Voice acting associations around the world are up against AI
While some analysts estimate that 300 million jobs are ultimately threatened by the development of artificial intelligence, the field of dubbing seems particularly exposed to these risks. In the middle of the Cannes Film Festival, the United Voice Artists (UVA), an international coalition of artists’ unions and associations, professionally active in the field of recorded voice, is alert to the replacement of human voices by their digital doubles.
“Destruction of an artistic heritage steeped in creativity and emotions, which no machine can produce”
“The act of creating is part of human nature and consists of using one’s imagination and vision of the future, especially through the human voice. The unregulated and indiscriminate use of artificial intelligence constitutes a risk that could lead to the destruction of an artistic heritage steeped in creativity and emotions, which no machine can produceprotests the collective, in a press release published in French by the French association Les Voix. In order to protect and preserve this heritage, professional recorded voice artists, members of the main European associations and unions (France, Spain, Italy, Germany, Austria, Belgium, Poland), as well as from Switzerland, the United States, from Turkey and Latin America, have joined forces to create UVA, United Voice Artists”.
The AVU wants to work with European decision makers to “define regulations allowing the use of AI technologies compatible with human creativity, respectful of the General Data Protection Regulation (GDPR) and the rights of artists”. It calls on EU policy makers and legislators to address both the legal and ethical risks inherent in designing, training and marketing AI-generated content, and to adapt the protection of performers’ rights and the provisions of the GDPR taking into account the development of AI technologies.

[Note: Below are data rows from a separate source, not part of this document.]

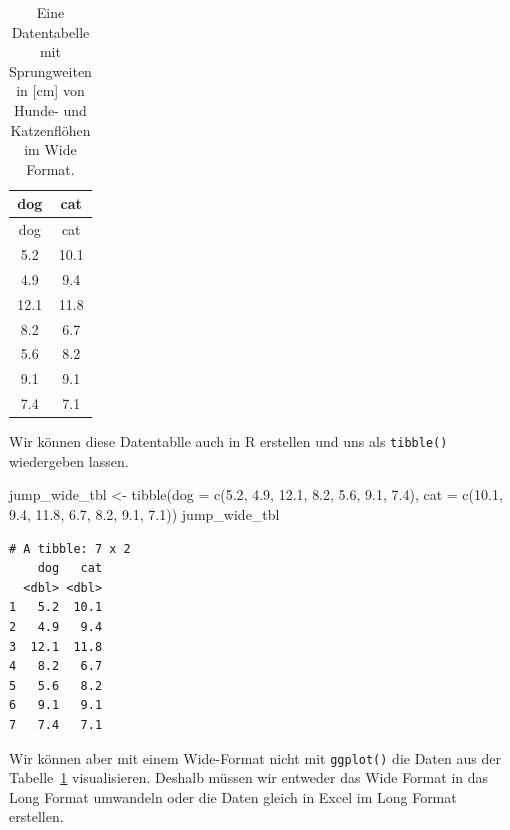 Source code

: \documentclass[
  letterpaper,
]{scrbook}
\newenvironment{Shaded}{\begin{snugshade}}{\end{snugshade}}
\newcommand{\AttributeTok}[1]{\textcolor[rgb]{0.40,0.45,0.13}{#1}}
\newcommand{\FloatTok}[1]{\textcolor[rgb]{0.68,0.00,0.00}{#1}}
\newcommand{\FunctionTok}[1]{\textcolor[rgb]{0.28,0.35,0.67}{#1}}
\newcommand{\NormalTok}[1]{\textcolor[rgb]{0.00,0.23,0.31}{#1}}
\newcommand{\OtherTok}[1]{\textcolor[rgb]{0.00,0.23,0.31}{#1}}
\begin{document}
\hypertarget{tbl-imp-cat-dog-wide}{}
\begin{longtable}[]{@{}cc@{}}
\caption{\label{tbl-imp-cat-dog-wide}Eine Datentabelle mit Sprungweiten
in {[}cm{]} von Hunde- und Katzenflöhen im Wide Format.}\tabularnewline
\toprule()
dog & cat \\
\midrule()
\endfirsthead
\toprule()
dog & cat \\
\midrule()
\endhead
5.2 & 10.1 \\
4.9 & 9.4 \\
12.1 & 11.8 \\
8.2 & 6.7 \\
5.6 & 8.2 \\
9.1 & 9.1 \\
7.4 & 7.1 \\
\bottomrule()
\end{longtable}

Wir können diese Datentablle auch in R erstellen und uns als
\texttt{tibble()} wiedergeben lassen.

\begin{Shaded}
\begin{Highlighting}[]
\NormalTok{jump\_wide\_tbl }\OtherTok{\textless{}{-}} \FunctionTok{tibble}\NormalTok{(}\AttributeTok{dog =} \FunctionTok{c}\NormalTok{(}\FloatTok{5.2}\NormalTok{, }\FloatTok{4.9}\NormalTok{, }\FloatTok{12.1}\NormalTok{, }\FloatTok{8.2}\NormalTok{, }\FloatTok{5.6}\NormalTok{, }\FloatTok{9.1}\NormalTok{, }\FloatTok{7.4}\NormalTok{),}
                        \AttributeTok{cat =} \FunctionTok{c}\NormalTok{(}\FloatTok{10.1}\NormalTok{, }\FloatTok{9.4}\NormalTok{, }\FloatTok{11.8}\NormalTok{, }\FloatTok{6.7}\NormalTok{, }\FloatTok{8.2}\NormalTok{, }\FloatTok{9.1}\NormalTok{, }\FloatTok{7.1}\NormalTok{))}
\NormalTok{jump\_wide\_tbl}
\end{Highlighting}
\end{Shaded}

\begin{verbatim}
# A tibble: 7 x 2
    dog   cat
  <dbl> <dbl>
1   5.2  10.1
2   4.9   9.4
3  12.1  11.8
4   8.2   6.7
5   5.6   8.2
6   9.1   9.1
7   7.4   7.1
\end{verbatim}

{}

Wir können aber mit einem Wide-Format nicht mit \texttt{ggplot()} die
Daten aus der Tabelle~\ref{tbl-imp-cat-dog-wide} visualisieren. Deshalb
müssen wir entweder das Wide Format in das Long Format umwandeln oder
die Daten gleich in Excel im Long Format erstellen.
\end{document}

A first alert launched in April
It must be said that if the news revolves around AI generating text and images, the progress made in the field of voice is impressive. The Defend Intelligence youtuber, in a recent video, for example, made Emmanuel Macron sing Aznavour. Another example: on YouTube, more and more songs reinterpreted with the voices of artists who have never sung them are appearing. This is the case of Paul McCartney, with his young man’s voice, who can be heard singing the Beach Boys at the bend of a chain.
On April 4, the association Les Voix had already published a press release alerting to certain contracts made with performers and which “provide for very broad unpaid assignments of rights for undefined uses”. The association had also proposed a paragraph to be added in all contracts (dubbing, voice-over, advertising, podcast, audio books…) in order to guarantee that the voices could not be used to feed machine learning programs and to develop AIs.